Prompt:
Go through the records and copy each line where the string "bitonic" occurs.

Material shown:

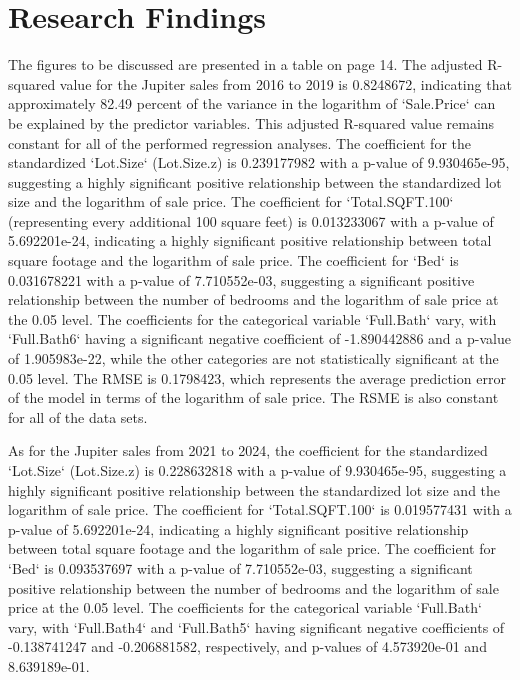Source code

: \documentclass[12pt,english]{article}
\begin{document}
\section{Research Findings}\label{sec:results}
The figures to be discussed are presented in a table on page 14. The adjusted R-squared value for the Jupiter sales from 2016 to 2019 is 0.8248672, indicating that approximately 82.49 percent of the variance in the logarithm of `Sale.Price` can be explained by the predictor variables. This adjusted R-squared value remains constant for all of the performed regression analyses. The coefficient for the standardized `Lot.Size` (Lot.Size.z) is 0.239177982 with a p-value of 9.930465e-95, suggesting a highly significant positive relationship between the standardized lot size and the logarithm of sale price. The coefficient for `Total.SQFT.100` (representing every additional 100 square feet) is 0.013233067 with a p-value of 5.692201e-24, indicating a highly significant positive relationship between total square footage and the logarithm of sale price. The coefficient for `Bed` is 0.031678221 with a p-value of 7.710552e-03, suggesting a significant positive relationship between the number of bedrooms and the logarithm of sale price at the 0.05 level. The coefficients for the categorical variable `Full.Bath` vary, with `Full.Bath6` having a significant negative coefficient of -1.890442886 and a p-value of 1.905983e-22, while the other categories are not statistically significant at the 0.05 level. The RMSE is 0.1798423, which represents the average prediction error of the model in terms of the logarithm of sale price. The RSME is also constant for all of the data sets. 

As for the Jupiter sales from 2021 to 2024, the coefficient for the standardized `Lot.Size` (Lot.Size.z) is 0.228632818 with a p-value of 9.930465e-95, suggesting a highly significant positive relationship between the standardized lot size and the logarithm of sale price. The coefficient for `Total.SQFT.100` is 0.019577431 with a p-value of 5.692201e-24, indicating a highly significant positive relationship between total square footage and the logarithm of sale price. The coefficient for `Bed` is 0.093537697 with a p-value of 7.710552e-03, suggesting a significant positive relationship between the number of bedrooms and the logarithm of sale price at the 0.05 level. The coefficients for the categorical variable `Full.Bath` vary, with `Full.Bath4` and `Full.Bath5` having significant negative coefficients of -0.138741247 and -0.206881582, respectively, and p-values of 4.573920e-01 and 8.639189e-01. 
\end{document}
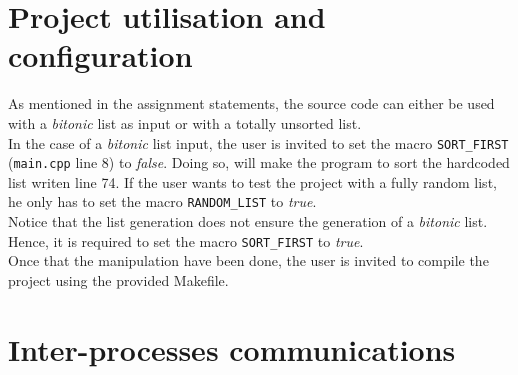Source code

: \documentclass[a4paper,11pt]{article}
\begin{document}
\section{Project utilisation and configuration}

  As mentioned in the assignment statements, the source code can either be used with a \textit{bitonic} list as input or with a totally unsorted list.\\
  In the case of a \textit{bitonic} list input, the user is invited to set the macro \verb|SORT_FIRST| (\verb|main.cpp| line 8) to \textit{false}. Doing so, will make the program to sort the hardcoded list writen line 74. If the user wants to test the project with a fully random list, he only has to set the macro \verb|RANDOM_LIST| to \textit{true}.\\
  Notice that the list generation does not ensure the generation of a \textit{bitonic} list. Hence, it is required to set the macro \verb|SORT_FIRST| to \textit{true}.\\
  Once that the manipulation have been done, the user is invited to compile the project using the provided Makefile.

\section{Inter-processes communications}
\end{document}
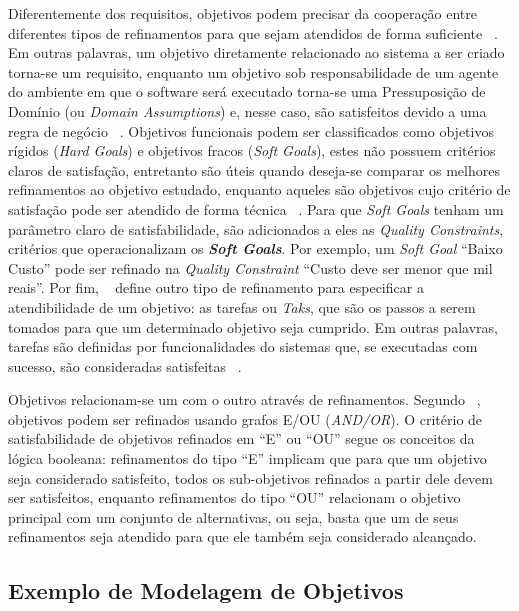 Diferentemente dos requisitos, objetivos podem precisar da cooperação entre diferentes tipos de refinamentos para que sejam atendidos de forma suficiente ~\cite{dardenne1993goal}. Em outras palavras, um objetivo diretamente relacionado ao sistema a ser criado torna-se um requisito, enquanto um objetivo sob responsabilidade de um agente do ambiente em que o software será executado torna-se uma Pressuposição de Domínio (ou \textit{Domain Assumptions}) e, nesse caso, são satisfeitos devido a uma regra de negócio ~\cite{van2001goal, van1998managing}. Objetivos funcionais podem ser classificados como objetivos rígidos (\textit{Hard Goals}) e objetivos fracos (\textit{Soft Goals}), estes não possuem critérios claros de satisfação, entretanto são úteis quando deseja-se comparar os melhores refinamentos ao objetivo estudado, enquanto aqueles são objetivos cujo critério de satisfação pode ser atendido de forma técnica ~\cite{dardenne1993goal}. Para que \textit{Soft Goals} tenham um parâmetro claro de satisfabilidade, são adicionados a eles as \textit{Quality Constraints}, critérios que operacionalizam os \textit{\textbf{Soft Goals}}. Por exemplo, um \textit{Soft Goal} ``Baixo Custo'' pode ser refinado na \textit{Quality Constraint} ``Custo deve ser menor que mil reais''. Por fim, ~\cite{jureta2008revisiting} define outro tipo de refinamento para especificar a atendibilidade de um objetivo: as tarefas ou \textit{Taks}, que são os passos a serem tomados para que um determinado objetivo seja cumprido. Em outras palavras, tarefas são definidas por funcionalidades do sistemas que, se executadas com sucesso, são consideradas satisfeitas ~\cite{souza2012requirement}.

Objetivos relacionam-se um com o outro através de refinamentos. Segundo ~\cite{dardenne1991goal, dardenne1993goal}, objetivos podem ser refinados usando grafos E/OU (\textit{AND/OR}). O critério de satisfabilidade de objetivos refinados em ``E'' ou ``OU'' segue os conceitos da lógica booleana: refinamentos do tipo ``E'' implicam que para que um objetivo seja considerado satisfeito, todos os sub-objetivos refinados a partir dele devem ser satisfeitos, enquanto refinamentos do tipo ``OU'' relacionam o objetivo principal com um conjunto de alternativas, ou seja, basta que um de seus refinamentos seja atendido para que ele também seja considerado alcançado.

\subsection{Exemplo de Modelagem de Objetivos}
\label{sec-referencial-engenharia-objetivos-exemplo}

Reply:
  As mentioned in the assignment statements, the source code can either be used with a \textit{bitonic} list as input or with a totally unsorted list.\\
  In the case of a \textit{bitonic} list input, the user is invited to set the macro \verb|SORT_FIRST| (\verb|main.cpp| line 8) to \textit{false}. Doing so, will make the program to sort the hardcoded list writen line 74. If the user wants to test the project with a fully random list, he only has to set the macro \verb|RANDOM_LIST| to \textit{true}.\\
  Notice that the list generation does not ensure the generation of a \textit{bitonic} list. Hence, it is required to set the macro \verb|SORT_FIRST| to \textit{true}.\\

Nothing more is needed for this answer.